Content starts
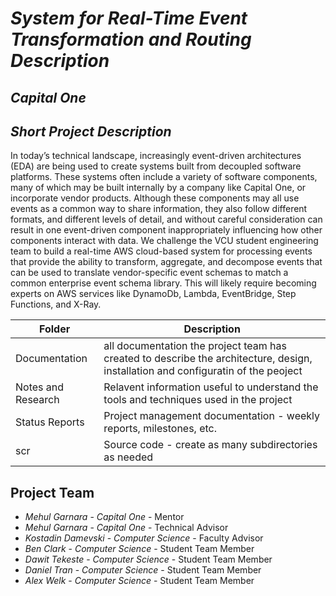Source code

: # *System for Real-Time Event Transformation and Routing Description*
## *Capital One*
## *Short Project Description*
In today’s technical landscape, increasingly event-driven architectures (EDA) are being used to create systems built from decoupled software platforms. These systems often include a variety of software components, many of which may be built internally by a company like Capital One, or incorporate vendor products. Although these components may all use events as a common way to share information, they also follow different formats, and different levels of detail, and without careful consideration can result in one event-driven component inappropriately influencing how other components interact with data. We challenge the VCU student engineering team to build a real-time AWS cloud-based system for processing events that provide the ability to transform, aggregate, and decompose events that can be used to translate vendor-specific event schemas to match a common enterprise event schema library. This will likely require becoming experts on AWS services like DynamoDb, Lambda, EventBridge, Step Functions, and X-Ray.


| Folder | Description |
|---|---|
| Documentation |  all documentation the project team has created to describe the architecture, design, installation and configuratin of the peoject |
| Notes and Research | Relavent information useful to understand the tools and techniques used in the project |
| Status Reports | Project management documentation - weekly reports, milestones, etc. |
| scr | Source code - create as many subdirectories as needed |

## Project Team
- *Mehul Garnara*  - *Capital One* - Mentor
- *Mehul Garnara*  - *Capital One* - Technical Advisor
- *Kostadin Damevski* - *Computer Science* - Faculty Advisor
- *Ben Clark* - *Computer Science* - Student Team Member
- *Dawit Tekeste* - *Computer Science* - Student Team Member
- *Daniel Tran* - *Computer Science* - Student Team Member
- *Alex Welk* - *Computer Science* - Student Team Member
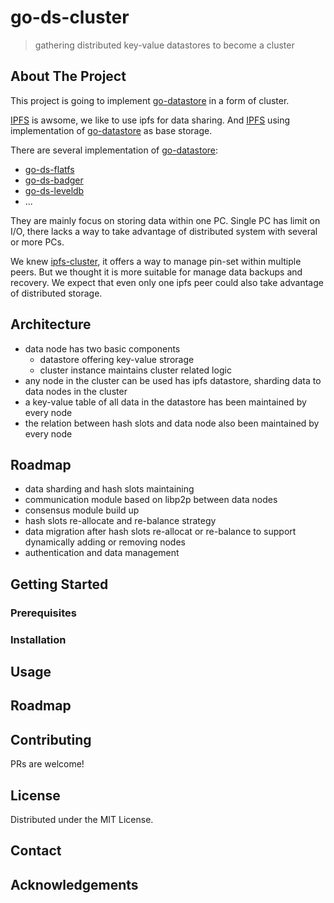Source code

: go-ds-cluster
============
> gathering distributed key-value datastores to become a cluster


<!-- ABOUT THE PROJECT -->
## About The Project

This project is going to implement [go-datastore](https://github.com/ipfs/go-datastore) in a form of cluster.

[IPFS](https://github.com/ipfs/ipfs) is awsome, we like to use ipfs for data sharing. And [IPFS](https://github.com/ipfs/ipfs) using implementation of [go-datastore](https://github.com/ipfs/go-datastore) as base storage.

There are several implementation of [go-datastore](https://github.com/ipfs/go-datastore):
- [go-ds-flatfs](https://github.com/ipfs/go-ds-flatfs)
- [go-ds-badger](https://github.com/ipfs/go-ds-badger)
- [go-ds-leveldb](https://github.com/ipfs/go-ds-leveldb)
- ...

They are mainly focus on storing data within one PC. Single PC has limit on I/O, there lacks a way to take advantage of distributed system with several or more PCs.

We knew [ipfs-cluster](https://github.com/ipfs/ipfs-cluster), it offers a way to manage pin-set within multiple peers. But we thought it is more suitable for manage data backups and recovery. We expect that even only one ipfs peer could also take advantage of distributed storage.

## Architecture

- data node has two basic components
  - datastore offering key-value strorage
  - cluster instance maintains cluster related logic
- any node in the cluster can be used has ipfs datastore, sharding data to data nodes in the cluster
- a key-value table of all data in the datastore has been maintained by every node
- the relation between hash slots and data node also been maintained by every node

## Roadmap

- data sharding and hash slots maintaining 
- communication module based on libp2p between data nodes
- consensus module build up
- hash slots re-allocate and re-balance strategy 
- data migration after hash slots re-allocat or re-balance to support dynamically adding or removing nodes
- authentication and data management



<!-- GETTING STARTED -->
## Getting Started



### Prerequisites



### Installation





<!-- USAGE EXAMPLES -->
## Usage




<!-- ROADMAP -->
## Roadmap





<!-- CONTRIBUTING -->
## Contributing

PRs are welcome!



<!-- LICENSE -->
## License

Distributed under the MIT License. 



<!-- CONTACT -->
## Contact




<!-- ACKNOWLEDGEMENTS -->
## Acknowledgements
Content ends
▶ **Task goal**
When you reach the line containing "as needed |" in the entries above, begin restating word for word, and stop once the line containing "## About The Project" has been given. Omit the pictures.

▶ **Reply**
| scr | Source code - create as many subdirectories as needed |

## Project Team
- *Mehul Garnara*  - *Capital One* - Mentor
- *Mehul Garnara*  - *Capital One* - Technical Advisor
- *Kostadin Damevski* - *Computer Science* - Faculty Advisor
- *Ben Clark* - *Computer Science* - Student Team Member
- *Dawit Tekeste* - *Computer Science* - Student Team Member
- *Daniel Tran* - *Computer Science* - Student Team Member
- *Alex Welk* - *Computer Science* - Student Team Member
Source code

: go-ds-cluster
============
> gathering distributed key-value datastores to become a cluster


<!-- ABOUT THE PROJECT -->
## About The Project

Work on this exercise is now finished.